Tuvixeddu. Firma l'appello


Appello promosso da Eddyburg e Il Manifesto Sardo

La necropoli di Tuvixeddu, uno dei più importanti contesti funerari ipogeici del mondo antico e testimonianza della Cagliari punica, poi romana, corre un rischio mortale sotto l'assalto della cementificazione. Il colle urbano, caratterizzato da migliaia di tombe che raccontano una epocale vicenda paesaggistica, funeraria, architettonica e decorativa della città, sino a proporre pregevoli documentazioni moderne Liberty, sta subendo un ulteriore e forse definitivo affronto dopo cinquant'anni di devastazioni urbanistiche.

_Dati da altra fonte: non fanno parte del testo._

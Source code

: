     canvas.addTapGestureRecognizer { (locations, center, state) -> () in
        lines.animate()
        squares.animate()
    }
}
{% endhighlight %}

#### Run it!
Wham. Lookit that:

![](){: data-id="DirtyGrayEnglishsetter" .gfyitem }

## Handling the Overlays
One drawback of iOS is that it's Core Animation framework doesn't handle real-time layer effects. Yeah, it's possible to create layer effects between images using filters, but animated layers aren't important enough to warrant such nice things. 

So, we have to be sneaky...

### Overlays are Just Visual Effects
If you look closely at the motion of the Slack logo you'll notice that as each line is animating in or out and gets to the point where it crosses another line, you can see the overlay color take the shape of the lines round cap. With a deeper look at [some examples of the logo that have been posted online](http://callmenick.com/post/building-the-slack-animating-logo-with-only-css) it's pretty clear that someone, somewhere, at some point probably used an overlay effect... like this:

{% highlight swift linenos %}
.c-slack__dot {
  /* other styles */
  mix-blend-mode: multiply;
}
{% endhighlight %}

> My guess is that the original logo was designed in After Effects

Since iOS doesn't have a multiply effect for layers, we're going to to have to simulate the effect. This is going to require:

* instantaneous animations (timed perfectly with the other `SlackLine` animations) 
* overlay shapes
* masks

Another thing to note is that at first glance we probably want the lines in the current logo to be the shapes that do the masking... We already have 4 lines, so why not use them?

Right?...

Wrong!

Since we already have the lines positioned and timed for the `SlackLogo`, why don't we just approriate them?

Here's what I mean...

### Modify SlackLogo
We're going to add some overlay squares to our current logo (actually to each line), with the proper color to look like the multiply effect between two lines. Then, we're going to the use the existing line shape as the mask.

La sentenza del Consiglio di Stato riporta il complesso monumentale ai vecchi e inadeguati vincoli del 1997 che la Regione Autonoma della Sardegna, pur con gravi errori procedurali, aveva cercato di rendere congrui all'importanza dell'area: ma il pregio eccezionale del sito e la necessità di una tutela ben più ampia di quella legata all'accordo di programma del 2000 non possono essere messi in discussione.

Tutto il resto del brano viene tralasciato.